EXERCISE DETAILS: From the listing below, set down exactly the lines between the one holding "Wheeler JL, Wang W, Tang M 2002" and the one holding "Zhang J and", inclusive. No other line is wanted.

---------- LISTED ENTRIES

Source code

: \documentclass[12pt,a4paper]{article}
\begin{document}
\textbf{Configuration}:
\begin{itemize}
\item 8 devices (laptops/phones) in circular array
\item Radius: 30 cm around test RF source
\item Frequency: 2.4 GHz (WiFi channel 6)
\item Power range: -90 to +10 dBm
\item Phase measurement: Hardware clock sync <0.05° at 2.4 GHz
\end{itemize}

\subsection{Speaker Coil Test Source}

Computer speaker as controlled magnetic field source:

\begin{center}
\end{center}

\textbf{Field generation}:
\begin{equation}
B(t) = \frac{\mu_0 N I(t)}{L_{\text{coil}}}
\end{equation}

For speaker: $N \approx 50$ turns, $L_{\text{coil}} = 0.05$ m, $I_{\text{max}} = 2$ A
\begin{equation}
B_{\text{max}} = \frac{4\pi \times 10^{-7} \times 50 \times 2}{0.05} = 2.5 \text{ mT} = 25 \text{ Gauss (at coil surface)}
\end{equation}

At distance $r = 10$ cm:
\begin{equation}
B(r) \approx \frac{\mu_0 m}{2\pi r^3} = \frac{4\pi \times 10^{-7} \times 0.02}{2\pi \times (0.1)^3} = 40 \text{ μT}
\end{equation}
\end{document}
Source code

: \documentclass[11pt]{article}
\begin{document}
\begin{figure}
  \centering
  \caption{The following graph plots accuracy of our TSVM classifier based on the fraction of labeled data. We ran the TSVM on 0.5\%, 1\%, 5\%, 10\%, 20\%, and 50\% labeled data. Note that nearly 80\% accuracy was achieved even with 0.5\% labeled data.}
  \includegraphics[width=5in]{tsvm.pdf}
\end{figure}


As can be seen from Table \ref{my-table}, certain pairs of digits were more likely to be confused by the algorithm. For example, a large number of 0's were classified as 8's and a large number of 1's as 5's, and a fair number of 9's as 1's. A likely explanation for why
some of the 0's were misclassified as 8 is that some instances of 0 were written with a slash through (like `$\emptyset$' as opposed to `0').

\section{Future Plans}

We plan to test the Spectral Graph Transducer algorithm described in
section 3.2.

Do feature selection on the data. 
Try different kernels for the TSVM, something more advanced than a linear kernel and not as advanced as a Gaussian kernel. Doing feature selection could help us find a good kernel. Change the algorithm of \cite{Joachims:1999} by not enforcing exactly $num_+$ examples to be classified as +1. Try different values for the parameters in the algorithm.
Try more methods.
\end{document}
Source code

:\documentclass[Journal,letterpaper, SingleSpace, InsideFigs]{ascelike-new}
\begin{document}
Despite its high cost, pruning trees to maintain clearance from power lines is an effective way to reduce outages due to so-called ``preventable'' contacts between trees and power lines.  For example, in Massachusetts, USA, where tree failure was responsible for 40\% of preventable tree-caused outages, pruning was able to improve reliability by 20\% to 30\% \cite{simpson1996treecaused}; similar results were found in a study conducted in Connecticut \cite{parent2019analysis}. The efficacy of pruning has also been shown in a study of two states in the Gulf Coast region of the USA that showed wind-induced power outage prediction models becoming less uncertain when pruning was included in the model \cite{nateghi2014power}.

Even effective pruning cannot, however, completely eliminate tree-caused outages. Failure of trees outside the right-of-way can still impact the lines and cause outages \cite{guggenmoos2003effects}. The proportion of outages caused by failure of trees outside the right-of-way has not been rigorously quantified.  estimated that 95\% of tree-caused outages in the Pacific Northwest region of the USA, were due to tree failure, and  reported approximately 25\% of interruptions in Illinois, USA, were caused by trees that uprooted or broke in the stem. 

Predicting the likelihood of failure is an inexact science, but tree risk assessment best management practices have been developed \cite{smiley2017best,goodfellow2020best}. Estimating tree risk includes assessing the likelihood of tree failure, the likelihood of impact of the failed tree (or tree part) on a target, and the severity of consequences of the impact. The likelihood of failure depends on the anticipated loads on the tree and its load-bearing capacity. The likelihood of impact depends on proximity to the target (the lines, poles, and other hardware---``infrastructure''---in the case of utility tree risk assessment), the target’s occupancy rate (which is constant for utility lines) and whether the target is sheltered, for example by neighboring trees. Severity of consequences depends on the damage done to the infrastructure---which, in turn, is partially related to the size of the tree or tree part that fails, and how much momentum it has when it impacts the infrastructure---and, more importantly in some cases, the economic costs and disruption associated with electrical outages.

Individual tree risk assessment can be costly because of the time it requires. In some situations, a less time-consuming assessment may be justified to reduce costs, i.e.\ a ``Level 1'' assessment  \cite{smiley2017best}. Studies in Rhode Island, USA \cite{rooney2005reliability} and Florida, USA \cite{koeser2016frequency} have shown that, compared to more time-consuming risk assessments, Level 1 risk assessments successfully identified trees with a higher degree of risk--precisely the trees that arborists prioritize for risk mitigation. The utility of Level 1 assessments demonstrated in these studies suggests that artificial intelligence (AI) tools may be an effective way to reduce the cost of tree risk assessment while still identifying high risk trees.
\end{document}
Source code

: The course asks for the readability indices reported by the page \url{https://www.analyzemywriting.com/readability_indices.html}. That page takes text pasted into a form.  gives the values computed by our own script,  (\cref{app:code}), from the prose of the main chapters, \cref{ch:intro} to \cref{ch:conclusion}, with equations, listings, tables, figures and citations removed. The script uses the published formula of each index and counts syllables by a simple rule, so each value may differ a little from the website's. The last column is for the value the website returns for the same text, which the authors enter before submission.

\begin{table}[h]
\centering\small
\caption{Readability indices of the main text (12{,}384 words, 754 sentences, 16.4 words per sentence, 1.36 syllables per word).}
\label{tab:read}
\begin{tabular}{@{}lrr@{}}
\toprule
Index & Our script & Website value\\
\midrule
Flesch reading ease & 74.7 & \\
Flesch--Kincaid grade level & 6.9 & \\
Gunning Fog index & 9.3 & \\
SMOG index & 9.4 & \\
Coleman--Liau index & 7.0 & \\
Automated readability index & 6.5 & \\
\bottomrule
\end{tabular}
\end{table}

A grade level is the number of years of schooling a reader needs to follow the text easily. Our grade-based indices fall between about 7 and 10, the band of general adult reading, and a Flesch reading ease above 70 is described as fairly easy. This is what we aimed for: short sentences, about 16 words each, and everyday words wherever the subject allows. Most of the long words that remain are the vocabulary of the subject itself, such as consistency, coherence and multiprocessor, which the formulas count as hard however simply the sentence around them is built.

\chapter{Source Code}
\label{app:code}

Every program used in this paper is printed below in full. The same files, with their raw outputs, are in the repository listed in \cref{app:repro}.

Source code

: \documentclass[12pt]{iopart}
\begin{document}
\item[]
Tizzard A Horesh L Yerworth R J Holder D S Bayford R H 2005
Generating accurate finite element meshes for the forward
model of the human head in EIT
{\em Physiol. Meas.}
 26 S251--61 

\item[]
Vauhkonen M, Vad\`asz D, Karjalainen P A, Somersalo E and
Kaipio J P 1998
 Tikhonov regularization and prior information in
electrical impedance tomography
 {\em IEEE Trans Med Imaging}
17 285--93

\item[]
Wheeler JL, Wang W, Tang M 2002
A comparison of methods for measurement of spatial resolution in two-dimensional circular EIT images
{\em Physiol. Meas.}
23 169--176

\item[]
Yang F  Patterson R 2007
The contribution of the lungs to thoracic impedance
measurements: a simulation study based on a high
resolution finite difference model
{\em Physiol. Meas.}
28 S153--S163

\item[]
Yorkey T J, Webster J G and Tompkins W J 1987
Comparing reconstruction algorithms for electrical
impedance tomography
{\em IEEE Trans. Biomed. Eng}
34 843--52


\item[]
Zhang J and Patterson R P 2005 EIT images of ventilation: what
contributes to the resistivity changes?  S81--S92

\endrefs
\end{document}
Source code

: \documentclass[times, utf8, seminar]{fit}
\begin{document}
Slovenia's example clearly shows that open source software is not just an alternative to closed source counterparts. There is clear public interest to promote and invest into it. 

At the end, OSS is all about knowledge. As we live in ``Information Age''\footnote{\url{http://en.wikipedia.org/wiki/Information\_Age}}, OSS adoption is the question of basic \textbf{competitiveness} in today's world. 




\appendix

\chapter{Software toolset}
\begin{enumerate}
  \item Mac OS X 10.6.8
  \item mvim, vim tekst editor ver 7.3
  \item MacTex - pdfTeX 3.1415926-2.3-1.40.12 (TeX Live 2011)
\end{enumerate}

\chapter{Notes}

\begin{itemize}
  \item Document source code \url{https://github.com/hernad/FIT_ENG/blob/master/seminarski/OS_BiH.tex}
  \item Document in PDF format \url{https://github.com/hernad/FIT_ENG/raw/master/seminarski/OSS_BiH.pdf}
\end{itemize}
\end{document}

--------------------

TASK RESPONSE:
Wheeler JL, Wang W, Tang M 2002
A comparison of methods for measurement of spatial resolution in two-dimensional circular EIT images
{\em Physiol. Meas.}
23 169--176

\item[]
Yang F  Patterson R 2007
The contribution of the lungs to thoracic impedance
measurements: a simulation study based on a high
resolution finite difference model
{\em Physiol. Meas.}
28 S153--S163

\item[]
Yorkey T J, Webster J G and Tompkins W J 1987
Comparing reconstruction algorithms for electrical
impedance tomography
{\em IEEE Trans. Biomed. Eng}
34 843--52


\item[]
Zhang J and Patterson R P 2005 EIT images of ventilation: what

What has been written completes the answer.